Three years ago, when I was asked the question, “Why do you want to go to Japan?”

I would answer: “For personal growth and development; for a once-in-a-life experience to prove my family and most importantly, myself wrong that I am not just a overprotected spoilt brat.”

I guess I achieved it. I proved myself wrong – in more ways than another. Well, I’ve learned many things in the process.

I learned to say yes to anything and everything – you’re in a new environment, I would tell myself, take the time to appreciate the culture and learn the history of this place. Absorb everything like a sponge. Before you start judging with the frames you grew up with, stop to listen to their stories and understand from their perspective first.

I learned that it is okay to slow down in a world that is always pressing you to move big strides forward without letting you catch a breath. It is possible to grow and get better as long as you take those tiny steps forward – if I could use a word I’ve learned earlier in the day in a sentence later, that’s a big win for me.

I learned that maybe absorbing everything like a sponge may not be a good idea after all – that while I can respect the other’s views and opinions, I don’t always have to agree with everything. I can always say no to things that do not match with my core values and principles. I will always have a choice. I learned to reconstruct myself to try to absorb the good and filter out the bad.

I was right in coming here – these three years have taught me several things about growing up and slowing down.

Now if you ask me again, “Why do you want to come to Japan?”

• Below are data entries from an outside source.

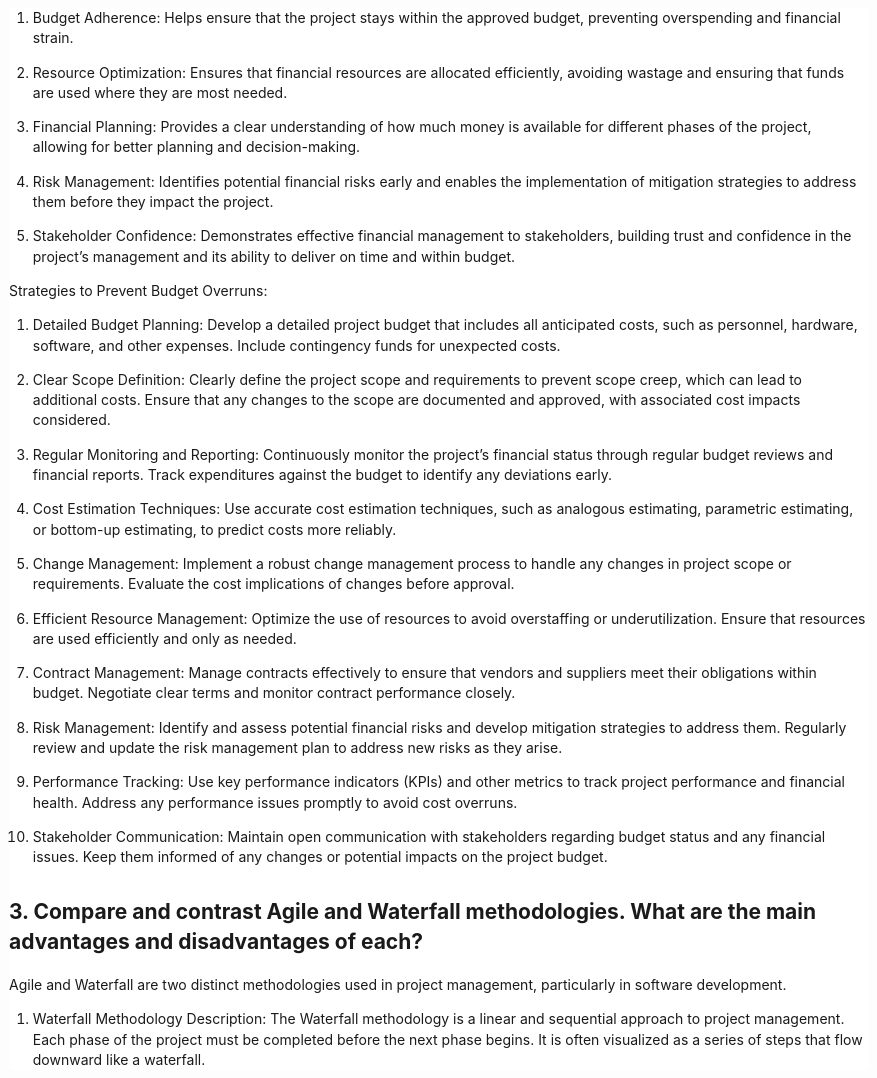 1. Budget Adherence: Helps ensure that the project stays within the approved budget, preventing overspending and financial strain.

2. Resource Optimization: Ensures that financial resources are allocated efficiently, avoiding wastage and ensuring that funds are used where they are most needed.

3. Financial Planning: Provides a clear understanding of how much money is available for different phases of the project, allowing for better planning and decision-making.

4. Risk Management: Identifies potential financial risks early and enables the implementation of mitigation strategies to address them before they impact the project.

5. Stakeholder Confidence: Demonstrates effective financial management to stakeholders, building trust and confidence in the project’s management and its ability to deliver on time and within budget.

Strategies to Prevent Budget Overruns:

1. Detailed Budget Planning: Develop a detailed project budget that includes all anticipated costs, such as personnel, hardware, software, and other expenses. Include contingency funds for unexpected costs.

2. Clear Scope Definition: Clearly define the project scope and requirements to prevent scope creep, which can lead to additional costs. Ensure that any changes to the scope are documented and approved, with associated cost impacts considered.

3. Regular Monitoring and Reporting: Continuously monitor the project’s financial status through regular budget reviews and financial reports. Track expenditures against the budget to identify any deviations early.

4. Cost Estimation Techniques: Use accurate cost estimation techniques, such as analogous estimating, parametric estimating, or bottom-up estimating, to predict costs more reliably.

5. Change Management: Implement a robust change management process to handle any changes in project scope or requirements. Evaluate the cost implications of changes before approval.

6. Efficient Resource Management: Optimize the use of resources to avoid overstaffing or underutilization. Ensure that resources are used efficiently and only as needed.

7. Contract Management: Manage contracts effectively to ensure that vendors and suppliers meet their obligations within budget. Negotiate clear terms and monitor contract performance closely.

8. Risk Management: Identify and assess potential financial risks and develop mitigation strategies to address them. Regularly review and update the risk management plan to address new risks as they arise.

9. Performance Tracking: Use key performance indicators (KPIs) and other metrics to track project performance and financial health. Address any performance issues promptly to avoid cost overruns.

10. Stakeholder Communication: Maintain open communication with stakeholders regarding budget status and any financial issues. Keep them informed of any changes or potential impacts on the project budget.
## 3. Compare and contrast Agile and Waterfall methodologies. What are the main advantages and disadvantages of each?
Agile and Waterfall are two distinct methodologies used in project management, particularly in software development.

1. Waterfall Methodology
Description: The Waterfall methodology is a linear and sequential approach to project management. Each phase of the project must be completed before the next phase begins. It is often visualized as a series of steps that flow downward like a waterfall.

I can say that I came here to start a new life here, one where I can independently and solely take charge of my life and make my own decisions, one where I can be responsible for my own development and growth at a pace I am comfortable with. I came here to take control of my life and be free from any kind of unwarranted expectations other than my own.

And when I start understanding my own limitations and the potential for growth I have within me, it can feel as terrifying as it is liberating.